Reputation: 11216
I've been trying to understand the output of a Regex.Replace call and I am puzzled as to its output.
I have a Dictionary<string, string>. I want to search for the keys in the input string and replace them with the corresponding value if the string exists at the beginning of the string, at the end of the string, or in the middle of the string if it is surrounded by one or more spaces on each side.

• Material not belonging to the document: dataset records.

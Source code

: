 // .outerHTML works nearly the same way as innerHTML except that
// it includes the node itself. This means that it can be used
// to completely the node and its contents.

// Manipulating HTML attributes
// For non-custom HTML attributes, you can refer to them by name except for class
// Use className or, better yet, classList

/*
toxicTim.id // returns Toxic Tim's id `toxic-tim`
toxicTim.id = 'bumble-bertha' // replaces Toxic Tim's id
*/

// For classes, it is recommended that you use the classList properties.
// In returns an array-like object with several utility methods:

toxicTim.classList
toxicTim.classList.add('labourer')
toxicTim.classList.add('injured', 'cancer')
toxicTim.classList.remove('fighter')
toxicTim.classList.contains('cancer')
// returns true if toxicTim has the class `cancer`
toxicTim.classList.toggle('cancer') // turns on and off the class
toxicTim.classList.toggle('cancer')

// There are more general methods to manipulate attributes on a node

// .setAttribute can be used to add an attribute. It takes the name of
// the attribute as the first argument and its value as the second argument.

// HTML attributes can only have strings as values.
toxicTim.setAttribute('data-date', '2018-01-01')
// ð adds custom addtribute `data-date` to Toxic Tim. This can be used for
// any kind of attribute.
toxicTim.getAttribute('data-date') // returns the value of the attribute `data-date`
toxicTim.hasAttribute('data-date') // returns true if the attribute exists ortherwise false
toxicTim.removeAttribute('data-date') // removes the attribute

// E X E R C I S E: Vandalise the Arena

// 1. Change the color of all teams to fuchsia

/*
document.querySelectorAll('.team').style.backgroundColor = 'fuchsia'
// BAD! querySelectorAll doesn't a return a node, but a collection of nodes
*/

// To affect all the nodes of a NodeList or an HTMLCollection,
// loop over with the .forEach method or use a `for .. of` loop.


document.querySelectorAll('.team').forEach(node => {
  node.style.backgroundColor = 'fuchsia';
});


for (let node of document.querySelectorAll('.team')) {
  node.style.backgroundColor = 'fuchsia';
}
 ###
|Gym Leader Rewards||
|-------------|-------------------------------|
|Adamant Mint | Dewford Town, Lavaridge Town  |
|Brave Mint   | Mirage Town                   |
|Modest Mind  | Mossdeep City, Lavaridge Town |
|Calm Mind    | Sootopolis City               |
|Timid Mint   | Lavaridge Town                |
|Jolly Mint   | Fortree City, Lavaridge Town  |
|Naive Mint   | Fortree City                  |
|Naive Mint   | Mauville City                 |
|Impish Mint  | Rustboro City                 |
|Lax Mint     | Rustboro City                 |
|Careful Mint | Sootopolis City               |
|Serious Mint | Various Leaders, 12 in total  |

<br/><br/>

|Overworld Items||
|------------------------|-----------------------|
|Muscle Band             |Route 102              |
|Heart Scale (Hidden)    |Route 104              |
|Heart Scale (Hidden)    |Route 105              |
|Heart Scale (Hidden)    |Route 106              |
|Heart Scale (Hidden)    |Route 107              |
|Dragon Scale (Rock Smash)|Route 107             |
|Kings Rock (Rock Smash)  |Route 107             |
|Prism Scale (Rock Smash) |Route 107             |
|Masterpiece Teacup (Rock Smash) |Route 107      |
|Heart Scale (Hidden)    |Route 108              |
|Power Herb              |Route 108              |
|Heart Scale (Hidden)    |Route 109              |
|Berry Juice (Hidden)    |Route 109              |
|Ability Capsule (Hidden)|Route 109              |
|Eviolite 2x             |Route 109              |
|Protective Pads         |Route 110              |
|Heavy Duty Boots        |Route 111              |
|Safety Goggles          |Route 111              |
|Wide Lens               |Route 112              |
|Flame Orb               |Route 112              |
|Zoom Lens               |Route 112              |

My input string is as follows:
North S West N East W South E W S N West South
The regular expression in this code comes out as:
(^| +?)SOUTH($| +?)|(^| +?)NORTH($| +?)|(^| +?)EAST($| +?)|(^| +?)WEST($| +?)|(^| +?)E($| +?)|(^| +?)W($| +?)|(^| +?)N($| +?)|(^| +?)S($| +?)
My expected output is:
N SOUTH W NORTH E WEST S EAST WEST SOUTH NORTH W S
My actual output is:
N S W N E W S E WEST S NORTH WEST S
The code is below. The RegEx pattern is constructed from the keys of the dictionary. I feel I am just misunderstanding something simple about regular expressions. Why does it pick up some of the words but not all of them? For example, why does it not match the word West near the end of the string, but does match the word West near the beginning of the string? I have added code to write each of the matches and the pattern string but I am stumped.
void Main()
{
var directions = new Dictionary<string, string>
{
{"SOUTH", "S"},
{"NORTH", "N"},
{"EAST", "E"},
{"WEST", "W"},
{"E", "EAST"},
{"W", "WEST"},
{"N", "NORTH"},
{"S", "SOUTH"},
};
string input = @"North S West N East W South E W S N West South";
Console.WriteLine(doReplace(input, directions));
}
private string doReplace(string input, Dictionary<string, string> lookup)
{
string output = null;
//Construct the regular expression pattern
string searchPattern = string.Join(@"|", lookup.Select(s => @"(^| +?)" + s.Key + @"($| +?)").ToArray());
Console.WriteLine(searchPattern);
//Perform the replace
output = Regex.Replace(input.ToUpper(), searchPattern, new MatchEvaluator(m =>
{
//Write out each match found
Console.WriteLine("[{0}]", m.Value);
string tmp = m.Value.Trim();
string result = tmp;
lookup.TryGetValue(tmp, out result);
//This return statement is for the lambda not the method.
return m.Value.Replace(tmp, result);
}), RegexOptions.ExplicitCapture|RegexOptions.Singleline);
return output;
}
Upvotes: 2
Views: 133
Reputation: 336128
Your problem is that the elements of your regex (unless the matches are at the start/end of the string) require at least one space before and after the match:
(^| +?)SOUTH($| +?)
matches a space, then SOUTH
, then another space. Now if the next potential match starts right after that, there would have to be a second space character to start the next match. But you only have single spaces between words, so at most every other word can match.
You can visualize this here, for example.
If your goal is to only match entire words instead of substrings, use \b
word boundary anchors. \bSOUTH\b
will match SOUTH
but not SOUTHERN
.
Upvotes: 3